EXTRACTED INFORMATION
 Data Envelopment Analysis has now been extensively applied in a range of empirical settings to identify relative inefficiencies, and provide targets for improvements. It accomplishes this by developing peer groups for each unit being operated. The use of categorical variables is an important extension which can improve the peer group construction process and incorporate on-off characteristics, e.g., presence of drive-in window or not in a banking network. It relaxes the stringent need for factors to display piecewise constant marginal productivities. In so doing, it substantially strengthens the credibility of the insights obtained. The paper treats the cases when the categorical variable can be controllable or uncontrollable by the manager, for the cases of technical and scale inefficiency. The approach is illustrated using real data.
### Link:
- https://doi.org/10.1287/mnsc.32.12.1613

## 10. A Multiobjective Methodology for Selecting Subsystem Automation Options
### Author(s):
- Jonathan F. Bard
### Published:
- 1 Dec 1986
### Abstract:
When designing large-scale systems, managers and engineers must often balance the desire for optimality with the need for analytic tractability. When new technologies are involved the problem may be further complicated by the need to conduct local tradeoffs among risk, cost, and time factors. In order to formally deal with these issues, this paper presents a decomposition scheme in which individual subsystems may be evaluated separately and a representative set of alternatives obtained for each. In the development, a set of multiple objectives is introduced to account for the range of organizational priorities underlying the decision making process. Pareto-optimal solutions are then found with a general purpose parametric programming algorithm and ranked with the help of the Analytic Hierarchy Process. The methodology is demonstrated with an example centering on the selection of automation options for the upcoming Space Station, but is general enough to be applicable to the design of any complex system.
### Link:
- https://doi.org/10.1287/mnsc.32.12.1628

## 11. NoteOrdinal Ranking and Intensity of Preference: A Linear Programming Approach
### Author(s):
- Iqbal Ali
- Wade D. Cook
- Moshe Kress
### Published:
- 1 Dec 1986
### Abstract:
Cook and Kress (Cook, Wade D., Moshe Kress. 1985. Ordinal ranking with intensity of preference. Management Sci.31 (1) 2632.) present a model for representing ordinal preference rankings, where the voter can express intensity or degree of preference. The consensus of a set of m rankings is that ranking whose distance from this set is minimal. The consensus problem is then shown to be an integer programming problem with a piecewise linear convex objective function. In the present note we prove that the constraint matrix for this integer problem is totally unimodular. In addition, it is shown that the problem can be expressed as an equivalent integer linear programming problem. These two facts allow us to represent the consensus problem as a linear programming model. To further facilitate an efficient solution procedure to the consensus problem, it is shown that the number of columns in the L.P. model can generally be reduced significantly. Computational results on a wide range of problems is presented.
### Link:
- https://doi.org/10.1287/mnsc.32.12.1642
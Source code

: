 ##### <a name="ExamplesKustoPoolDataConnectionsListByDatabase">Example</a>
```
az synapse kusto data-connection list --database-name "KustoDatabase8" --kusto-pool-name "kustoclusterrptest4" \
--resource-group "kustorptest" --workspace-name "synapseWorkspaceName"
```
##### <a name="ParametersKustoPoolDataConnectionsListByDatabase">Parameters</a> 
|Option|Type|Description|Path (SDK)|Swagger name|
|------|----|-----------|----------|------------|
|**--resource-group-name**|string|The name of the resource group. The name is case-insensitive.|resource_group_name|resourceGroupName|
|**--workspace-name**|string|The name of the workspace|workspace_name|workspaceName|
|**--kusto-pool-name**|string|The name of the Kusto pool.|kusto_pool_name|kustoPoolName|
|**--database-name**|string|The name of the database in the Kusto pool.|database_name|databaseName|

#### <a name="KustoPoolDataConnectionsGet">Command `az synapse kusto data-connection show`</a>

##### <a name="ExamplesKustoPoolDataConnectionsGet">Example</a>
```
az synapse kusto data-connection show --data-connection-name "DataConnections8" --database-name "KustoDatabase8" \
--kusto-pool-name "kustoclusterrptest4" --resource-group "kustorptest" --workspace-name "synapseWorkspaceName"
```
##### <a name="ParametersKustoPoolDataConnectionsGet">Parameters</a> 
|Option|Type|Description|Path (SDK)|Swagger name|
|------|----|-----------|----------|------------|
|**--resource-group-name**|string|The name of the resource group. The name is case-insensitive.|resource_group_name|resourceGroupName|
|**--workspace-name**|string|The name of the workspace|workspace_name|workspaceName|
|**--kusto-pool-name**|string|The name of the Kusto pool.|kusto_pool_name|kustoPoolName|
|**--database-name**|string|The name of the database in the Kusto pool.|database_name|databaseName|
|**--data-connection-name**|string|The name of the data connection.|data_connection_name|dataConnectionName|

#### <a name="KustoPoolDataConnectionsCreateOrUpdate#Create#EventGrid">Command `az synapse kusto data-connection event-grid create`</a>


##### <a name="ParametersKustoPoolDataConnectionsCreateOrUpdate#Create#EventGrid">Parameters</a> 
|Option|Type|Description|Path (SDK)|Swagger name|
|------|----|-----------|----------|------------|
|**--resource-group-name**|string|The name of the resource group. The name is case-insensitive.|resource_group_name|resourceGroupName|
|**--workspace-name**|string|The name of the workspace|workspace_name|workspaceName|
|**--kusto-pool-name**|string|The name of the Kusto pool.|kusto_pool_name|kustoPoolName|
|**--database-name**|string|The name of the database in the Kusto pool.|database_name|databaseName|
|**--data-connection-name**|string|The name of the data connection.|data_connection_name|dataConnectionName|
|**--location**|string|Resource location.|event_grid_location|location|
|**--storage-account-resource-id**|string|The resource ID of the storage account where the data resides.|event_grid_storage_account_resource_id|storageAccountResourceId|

WHAT YOU ARE ASKED TO DO
Copy all the lines above that hold the string "synapseWorkspaceName".

FINISHED TASK
--resource-group "kustorptest" --workspace-name "synapseWorkspaceName"
--kusto-pool-name "kustoclusterrptest4" --resource-group "kustorptest" --workspace-name "synapseWorkspaceName"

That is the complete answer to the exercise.